### What the task requires
Answer with one number: the count of lines in the listing below that hold the word "text".

### Data for analysis

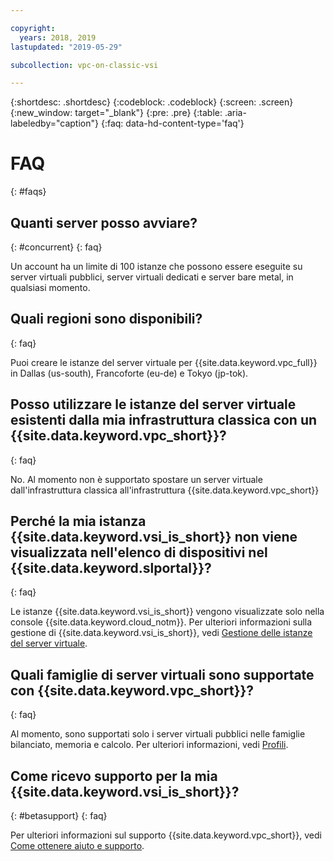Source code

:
 ```yaml
---

copyright:
  years: 2018, 2019
lastupdated: "2019-05-29"

subcollection: vpc-on-classic-vsi

---
```


{:shortdesc: .shortdesc}
{:codeblock: .codeblock}
{:screen: .screen}
{:new_window: target="_blank"}
{:pre: .pre}
{:table: .aria-labeledby="caption"}
{:faq: data-hd-content-type='faq'}

# FAQ
{: #faqs}
## Quanti server posso avviare?
{: #concurrent}
{: faq}

Un account ha un limite di 100 istanze che possono essere eseguite su server virtuali pubblici, server virtuali dedicati e server bare metal, in qualsiasi momento.

## Quali regioni sono disponibili?
{: faq}

Puoi creare le istanze del server virtuale per {{site.data.keyword.vpc_full}} in Dallas (us-south), Francoforte (eu-de) e Tokyo (jp-tok).

## Posso utilizzare le istanze del server virtuale esistenti dalla mia infrastruttura classica con un {{site.data.keyword.vpc_short}}?
{: faq}

No. Al momento non è supportato spostare un server virtuale dall'infrastruttura classica all'infrastruttura {{site.data.keyword.vpc_short}}

## Perché la mia istanza {{site.data.keyword.vsi_is_short}} non viene visualizzata nell'elenco di dispositivi nel {{site.data.keyword.slportal}}?
{: faq}

Le istanze {{site.data.keyword.vsi_is_short}} vengono visualizzate solo nella console {{site.data.keyword.cloud_notm}}. Per ulteriori informazioni sulla gestione di {{site.data.keyword.vsi_is_short}}, vedi [Gestione delle istanze del server virtuale](/docs/vpc-on-classic-vsi?topic=vpc-on-classic-vsi-managing-virtual-server-instances#managing-virtual-server-instances).


## Quali famiglie di server virtuali sono supportate con {{site.data.keyword.vpc_short}}?
{: faq}

Al momento, sono supportati solo i server virtuali pubblici nelle famiglie bilanciato, memoria e calcolo. Per ulteriori informazioni, vedi [Profili](/docs/vpc-on-classic-vsi?topic=vpc-on-classic-vsi-profiles#profiles).

## Come ricevo supporto per la mia {{site.data.keyword.vsi_is_short}}?
{: #betasupport}
{: faq}

Per ulteriori informazioni sul supporto {{site.data.keyword.vpc_short}}, vedi [Come ottenere aiuto e supporto](/docs/vpc-on-classic?topic=vpc-on-classic-getting-help-and-support).

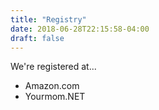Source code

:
 ```yaml
---
title: "Registry"
date: 2018-06-28T22:15:58-04:00
draft: false
---
```

We're registered at...

* Amazon.com
* Yourmom.NET

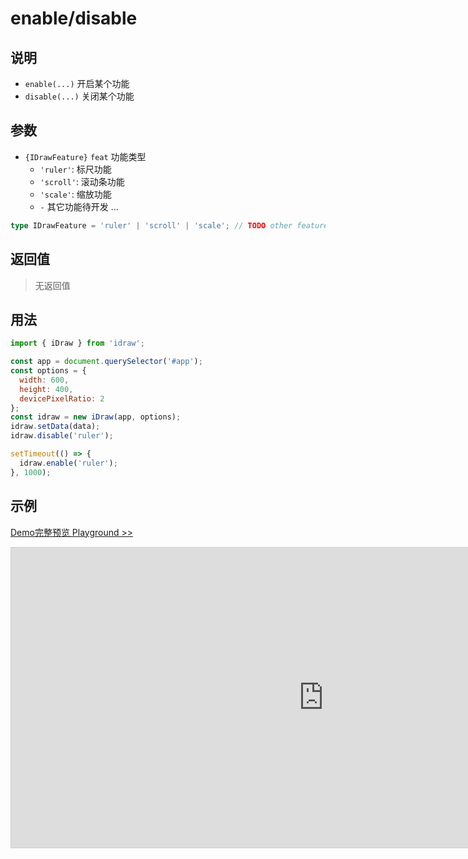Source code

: # enable/disable

## 说明

- `enable(...)` 开启某个功能
- `disable(...)` 关闭某个功能

## 参数

- `{IDrawFeature}` `feat` 功能类型
  - `'ruler'`: 标尺功能
  - `'scroll'`: 滚动条功能
  - `'scale'`: 缩放功能
  - `-` 其它功能待开发 ...

```ts
type IDrawFeature = 'ruler' | 'scroll' | 'scale'; // TODO other feature
```

## 返回值

> 无返回值

## 用法

```js
import { iDraw } from 'idraw';

const app = document.querySelector('#app');
const options = {
  width: 600,
  height: 400,
  devicePixelRatio: 2
};
const idraw = new iDraw(app, options);
idraw.setData(data);
idraw.disable('ruler');

setTimeout(() => {
  idraw.enable('ruler');
}, 1000);
```

## 示例

[Demo完整预览 Playground >>](https://idrawjs.com/playground/?demo=api-enable)

<iframe class="idraw-playground-preview" 
  src="https://idrawjs.com/playground/?demo=api-enable&header=false&sider=false&default-editor-split=50" 
  width="1000" height="480" frameborder="no" border="0"
  style="border: 1px solid #cecece; margin: 0px auto;"
></iframe>

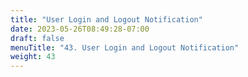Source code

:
 ```yaml
---
title: "User Login and Logout Notification"
date: 2023-05-26T08:49:28-07:00
draft: false
menuTitle: "43. User Login and Logout Notification"
weight: 43
---
```


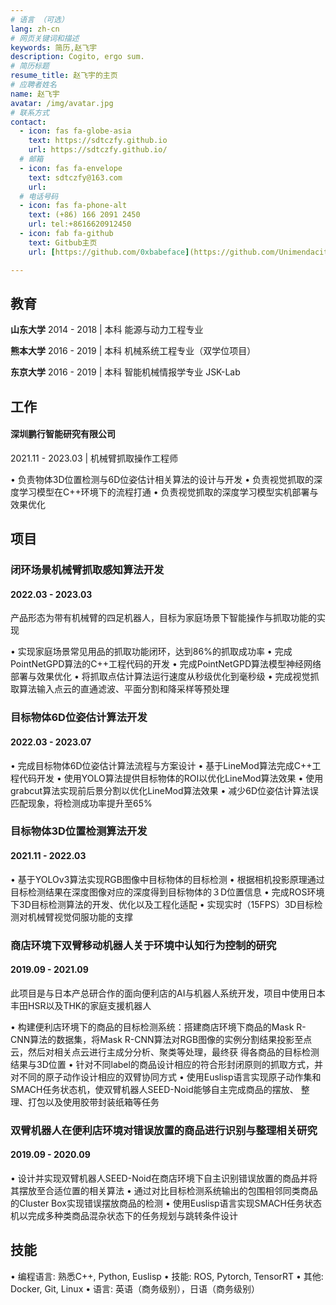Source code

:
 ```yaml
---
# 语言 （可选）
lang: zh-cn
# 网页关键词和描述
keywords: 简历,赵飞宇
description: Cogito, ergo sum.
# 简历标题
resume_title: 赵飞宇的主页
# 应聘者姓名
name: 赵飞宇
avatar: /img/avatar.jpg
# 联系方式
contact:
  - icon: fas fa-globe-asia
    text: https://sdtczfy.github.io
    url: https://sdtczfy.github.io/
  # 邮箱
  - icon: fas fa-envelope
    text: sdtczfy@163.com
    url:
  # 电话号码
  - icon: fas fa-phone-alt
    text: (+86) 166 2091 2450
    url: tel:+8616620912450
  - icon: fab fa-github
    text: Gitbub主页
    url: [https://github.com/0xbabeface](https://github.com/Unimendacity)

---
```



## <i class="fas fa-user-graduate"></i> 教育

**山东大学** 2014 - 2018 | 本科
能源与动力工程专业

**熊本大学** 2016 - 2019 | 本科
机械系统工程专业（双学位项目）

**东京大学** 2016 - 2019 | 本科
智能机械情报学专业 JSK-Lab

## <i class="fas fa-user-tie"></i> 工作

#### 深圳鹏行智能研究有限公司
2021.11 - 2023.03 | 机械臂抓取操作工程师

• 负责物体3D位置检测与6D位姿估计相关算法的设计与开发
• 负责视觉抓取的深度学习模型在C++环境下的流程打通
• 负责视觉抓取的深度学习模型实机部署与效果优化

## <i class="fas fa-award"></i> 项目


### 闭环场景机械臂抓取感知算法开发

#### 2022.03 - 2023.03

产品形态为带有机械臂的四足机器人，目标为家庭场景下智能操作与抓取功能的实现

• 实现家庭场景常见用品的抓取功能闭环，达到86%的抓取成功率
• 完成PointNetGPD算法的C++工程代码的开发
• 完成PointNetGPD算法模型神经网络部署与效果优化
• 将抓取点估计算法运行速度从秒级优化到毫秒级
• 完成视觉抓取算法输入点云的直通滤波、平面分割和降采样等预处理

### 目标物体6D位姿估计算法开发

#### 2022.03 - 2023.07

• 完成目标物体6D位姿估计算法流程与方案设计
• 基于LineMod算法完成C++工程代码开发
• 使用YOLO算法提供目标物体的ROI以优化LineMod算法效果
• 使用grabcut算法实现前后景分割以优化LineMod算法效果
• 减少6D位姿估计算法误匹配现象，将检测成功率提升至65%

### 目标物体3D位置检测算法开发

#### 2021.11 - 2022.03

• 基于YOLOv3算法实现RGB图像中目标物体的目标检测
• 根据相机投影原理通过目标检测结果在深度图像对应的深度得到目标物体的３D位置信息
• 完成ROS环境下3D目标检测算法的开发、优化以及工程化适配
• 实现实时（15FPS）3D目标检测对机械臂视觉伺服功能的支撑

### 商店环境下双臂移动机器人关于环境中认知行为控制的研究

#### 2019.09 - 2021.09

此项目是与日本产总研合作的面向便利店的AI与机器人系统开发，项目中使用日本丰田HSR以及THK的家庭支援机器人

• 构建便利店环境下的商品的目标检测系统：搭建商店环境下商品的Mask R-CNN算法的数据集，将Mask
R-CNN算法对RGB图像的实例分割结果投影至点云，然后对相关点云进行主成分分析、聚类等处理，最终获
得各商品的目标检测结果与3D位置
• 针对不同label的商品设计相应的符合形封闭原则的抓取方式，并对不同的原子动作设计相应的双臂协同方式
• 使用Euslisp语言实现原子动作集和SMACH任务状态机，使双臂机器人SEED-Noid能够自主完成商品的摆放、
整理、打包以及使用胶带封装纸箱等任务

### 双臂机器人在便利店环境对错误放置的商品进行识别与整理相关研究

#### 2019.09 - 2020.09

• 设计并实现双臂机器人SEED-Noid在商店环境下自主识别错误放置的商品并将其摆放至合适位置的相关算法
• 通过对比目标检测系统输出的包围相邻同类商品的Cluster Box实现错误摆放商品的检测
• 使用Euslisp语言实现SMACH任务状态机以完成多种类商品混杂状态下的任务规划与跳转条件设计

## <i class="fas fa-wrench"></i> 技能


• 编程语言: 熟悉C++, Python, Euslisp
• 技能: ROS, Pytorch, TensorRT
• 其他: Docker, Git, Linux
• 语言: 英语（商务级别），日语（商务级别）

### Expected output
4